▶ _Your instructions_: Copy out the listing beneath, missing nothing.

▶ _Records for this exercise_:
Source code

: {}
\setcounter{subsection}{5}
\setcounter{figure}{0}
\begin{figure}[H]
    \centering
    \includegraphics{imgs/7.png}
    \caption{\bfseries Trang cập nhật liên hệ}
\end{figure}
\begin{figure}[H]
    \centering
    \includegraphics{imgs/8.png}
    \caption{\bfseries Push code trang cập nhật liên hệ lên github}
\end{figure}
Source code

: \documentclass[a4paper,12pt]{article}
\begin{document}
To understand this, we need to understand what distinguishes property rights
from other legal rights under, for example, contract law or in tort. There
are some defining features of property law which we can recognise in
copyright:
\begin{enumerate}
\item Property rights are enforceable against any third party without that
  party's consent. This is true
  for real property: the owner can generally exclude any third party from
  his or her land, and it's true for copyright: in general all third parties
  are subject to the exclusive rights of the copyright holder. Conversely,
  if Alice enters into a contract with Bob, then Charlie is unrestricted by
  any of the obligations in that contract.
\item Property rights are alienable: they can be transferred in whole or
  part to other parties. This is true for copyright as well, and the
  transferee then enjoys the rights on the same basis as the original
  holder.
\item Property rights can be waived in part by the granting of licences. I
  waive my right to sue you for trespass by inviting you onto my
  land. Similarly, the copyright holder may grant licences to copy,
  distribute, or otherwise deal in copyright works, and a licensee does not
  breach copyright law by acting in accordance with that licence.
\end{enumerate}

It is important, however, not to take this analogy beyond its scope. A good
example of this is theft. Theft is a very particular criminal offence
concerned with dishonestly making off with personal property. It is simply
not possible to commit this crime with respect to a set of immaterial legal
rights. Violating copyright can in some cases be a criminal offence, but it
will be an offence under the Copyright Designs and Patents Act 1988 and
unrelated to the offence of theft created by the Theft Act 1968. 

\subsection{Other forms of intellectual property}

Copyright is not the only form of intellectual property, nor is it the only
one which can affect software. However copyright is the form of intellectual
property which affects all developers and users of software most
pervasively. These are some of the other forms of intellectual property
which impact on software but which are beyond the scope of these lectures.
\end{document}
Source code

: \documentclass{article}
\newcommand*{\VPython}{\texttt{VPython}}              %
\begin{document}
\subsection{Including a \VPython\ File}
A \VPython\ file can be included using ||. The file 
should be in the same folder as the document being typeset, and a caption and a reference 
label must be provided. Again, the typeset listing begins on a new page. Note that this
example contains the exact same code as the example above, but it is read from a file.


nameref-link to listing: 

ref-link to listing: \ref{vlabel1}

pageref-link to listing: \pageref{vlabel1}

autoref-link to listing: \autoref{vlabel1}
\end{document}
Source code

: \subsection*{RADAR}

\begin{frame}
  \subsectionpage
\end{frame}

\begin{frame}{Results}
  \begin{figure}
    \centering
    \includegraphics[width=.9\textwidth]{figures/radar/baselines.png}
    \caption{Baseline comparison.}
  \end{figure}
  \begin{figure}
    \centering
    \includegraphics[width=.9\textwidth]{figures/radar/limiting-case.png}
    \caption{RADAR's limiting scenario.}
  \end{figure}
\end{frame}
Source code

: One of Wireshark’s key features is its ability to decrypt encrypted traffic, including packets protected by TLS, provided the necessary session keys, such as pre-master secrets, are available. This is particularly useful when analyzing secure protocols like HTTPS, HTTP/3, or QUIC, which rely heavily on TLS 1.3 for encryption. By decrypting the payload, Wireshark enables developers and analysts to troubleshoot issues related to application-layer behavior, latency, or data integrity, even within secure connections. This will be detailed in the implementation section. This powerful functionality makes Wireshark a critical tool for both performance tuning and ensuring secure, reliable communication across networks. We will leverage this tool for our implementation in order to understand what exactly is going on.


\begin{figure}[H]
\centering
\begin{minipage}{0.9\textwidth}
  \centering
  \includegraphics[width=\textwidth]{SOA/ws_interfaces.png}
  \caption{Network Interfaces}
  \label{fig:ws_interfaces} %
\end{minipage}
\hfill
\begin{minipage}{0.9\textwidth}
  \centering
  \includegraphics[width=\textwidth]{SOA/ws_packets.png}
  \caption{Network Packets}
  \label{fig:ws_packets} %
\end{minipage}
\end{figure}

▶ _Response to the exercise_:
Source code

: {}
\setcounter{subsection}{5}
\setcounter{figure}{0}
\begin{figure}[H]
    \centering
    \includegraphics{imgs/7.png}
    \caption{\bfseries Trang cập nhật liên hệ}
\end{figure}
\begin{figure}[H]
    \centering
    \includegraphics{imgs/8.png}
    \caption{\bfseries Push code trang cập nhật liên hệ lên github}
\end{figure}
Source code

: \documentclass[a4paper,12pt]{article}
\begin{document}
To understand this, we need to understand what distinguishes property rights
from other legal rights under, for example, contract law or in tort. There
are some defining features of property law which we can recognise in
copyright:
\begin{enumerate}
\item Property rights are enforceable against any third party without that
  party's consent. This is true
  for real property: the owner can generally exclude any third party from
  his or her land, and it's true for copyright: in general all third parties
  are subject to the exclusive rights of the copyright holder. Conversely,
  if Alice enters into a contract with Bob, then Charlie is unrestricted by
  any of the obligations in that contract.
\item Property rights are alienable: they can be transferred in whole or
  part to other parties. This is true for copyright as well, and the
  transferee then enjoys the rights on the same basis as the original
  holder.
\item Property rights can be waived in part by the granting of licences. I
  waive my right to sue you for trespass by inviting you onto my
  land. Similarly, the copyright holder may grant licences to copy,
  distribute, or otherwise deal in copyright works, and a licensee does not
  breach copyright law by acting in accordance with that licence.
\end{enumerate}

It is important, however, not to take this analogy beyond its scope. A good
example of this is theft. Theft is a very particular criminal offence
concerned with dishonestly making off with personal property. It is simply
not possible to commit this crime with respect to a set of immaterial legal
rights. Violating copyright can in some cases be a criminal offence, but it
will be an offence under the Copyright Designs and Patents Act 1988 and
unrelated to the offence of theft created by the Theft Act 1968. 

\subsection{Other forms of intellectual property}

Copyright is not the only form of intellectual property, nor is it the only
one which can affect software. However copyright is the form of intellectual
property which affects all developers and users of software most
pervasively. These are some of the other forms of intellectual property
which impact on software but which are beyond the scope of these lectures.
\end{document}
Source code

: \documentclass{article}
\newcommand*{\VPython}{\texttt{VPython}}              %
\begin{document}
\subsection{Including a \VPython\ File}
A \VPython\ file can be included using ||. The file 
should be in the same folder as the document being typeset, and a caption and a reference 
label must be provided. Again, the typeset listing begins on a new page. Note that this
example contains the exact same code as the example above, but it is read from a file.


nameref-link to listing: 

ref-link to listing: \ref{vlabel1}

pageref-link to listing: \pageref{vlabel1}

autoref-link to listing: \autoref{vlabel1}
\end{document}
Source code

: \subsection*{RADAR}

\begin{frame}
  \subsectionpage
\end{frame}

\begin{frame}{Results}
  \begin{figure}
    \centering
    \includegraphics[width=.9\textwidth]{figures/radar/baselines.png}
    \caption{Baseline comparison.}
  \end{figure}
  \begin{figure}
    \centering
    \includegraphics[width=.9\textwidth]{figures/radar/limiting-case.png}
    \caption{RADAR's limiting scenario.}
  \end{figure}
\end{frame}
Source code

: One of Wireshark’s key features is its ability to decrypt encrypted traffic, including packets protected by TLS, provided the necessary session keys, such as pre-master secrets, are available. This is particularly useful when analyzing secure protocols like HTTPS, HTTP/3, or QUIC, which rely heavily on TLS 1.3 for encryption. By decrypting the payload, Wireshark enables developers and analysts to troubleshoot issues related to application-layer behavior, latency, or data integrity, even within secure connections. This will be detailed in the implementation section. This powerful functionality makes Wireshark a critical tool for both performance tuning and ensuring secure, reliable communication across networks. We will leverage this tool for our implementation in order to understand what exactly is going on.


\begin{figure}[H]
\centering
\begin{minipage}{0.9\textwidth}
  \centering
  \includegraphics[width=\textwidth]{SOA/ws_interfaces.png}
  \caption{Network Interfaces}
  \label{fig:ws_interfaces} %
\end{minipage}
\hfill
\begin{minipage}{0.9\textwidth}
  \centering
  \includegraphics[width=\textwidth]{SOA/ws_packets.png}
  \caption{Network Packets}
  \label{fig:ws_packets} %
\end{minipage}
\end{figure}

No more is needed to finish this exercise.